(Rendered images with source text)

::::::

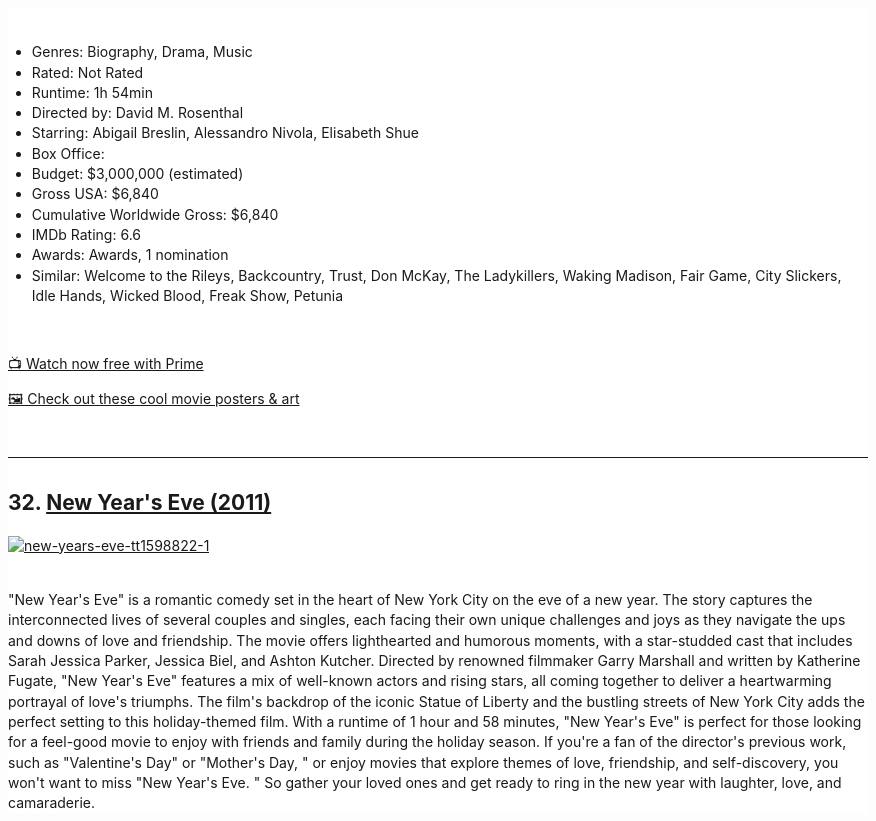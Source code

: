 

<br>

- Genres: Biography, Drama, Music
- Rated: Not Rated
- Runtime: 1h 54min
- Directed by: David M. Rosenthal
- Starring: Abigail Breslin, Alessandro Nivola, Elisabeth Shue
- Box Office:
 - Budget: $3,000,000 (estimated)
 - Gross USA: $6,840
 - Cumulative Worldwide Gross: $6,840
- IMDb Rating: 6.6
- Awards: Awards, 1 nomination
- Similar: Welcome to the Rileys, Backcountry, Trust, Don McKay, The Ladykillers, Waking Madison, Fair Game, City Slickers, Idle Hands, Wicked Blood, Freak Show, Petunia


<br>

[📺 Watch now free with Prime](https://serp.ly/@serpmovies/amazon/amazon-prime?utm_source=serp.media&utm_medium=website&utm_campaign=%40serpmedia&utm_content=amazon-prime&utm_term=-watch-now-free-with-prime)

[🖼️ Check out these cool movie posters & art](https://serp.ly/@serpmovies/amazon/janie-jones-2010-poster?utm_source=serp.media&utm_medium=website&utm_campaign=%40serpmedia&utm_content=janie-jones-2010-poster&utm_term=-check-out-these-cool-movie-posters-art)

<br>
<hr>

## 32. [New Year's Eve (2011)](https://serp.ly/@serpmovies/amazon/new-years-eve-2011?utm_source=serp.media&utm_medium=website&utm_campaign=%40serpmedia&utm_content=new-years-eve-2011&utm_term=new-years-eve-2011)

<div class="image"><a href="https://serp.ly/@serpmovies/amazon/new-years-eve-2011?utm_source=serp.media&amp;utm_medium=website&amp;utm_campaign=%40serpmedia&amp;utm_content=new-years-eve-2011&amp;utm_term=new-years-eve-2011"><img alt="new-years-eve-tt1598822-1" src="https://imagedelivery.net/vy2bglCGN6hEeWOnSe2c7A/new-years-eve-tt1598822-1/h=600"/></a></div>

<br>

"New Year's Eve" is a romantic comedy set in the heart of New York City on the eve of a new year. The story captures the interconnected lives of several couples and singles, each facing their own unique challenges and joys as they navigate the ups and downs of love and friendship. The movie offers lighthearted and humorous moments, with a star-studded cast that includes Sarah Jessica Parker, Jessica Biel, and Ashton Kutcher. Directed by renowned filmmaker Garry Marshall and written by Katherine Fugate, "New Year's Eve" features a mix of well-known actors and rising stars, all coming together to deliver a heartwarming portrayal of love's triumphs. The film's backdrop of the iconic Statue of Liberty and the bustling streets of New York City adds the perfect setting to this holiday-themed film. With a runtime of 1 hour and 58 minutes, "New Year's Eve" is perfect for those looking for a feel-good movie to enjoy with friends and family during the holiday season. If you're a fan of the director's previous work, such as "Valentine's Day" or "Mother's Day, " or enjoy movies that explore themes of love, friendship, and self-discovery, you won't want to miss "New Year's Eve. " So gather your loved ones and get ready to ring in the new year with laughter, love, and camaraderie.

::::::

#### Aim of the exercise:
Please count up the lines above that include the string "Gross" and respond with the total alone.

#### Exercise result:
2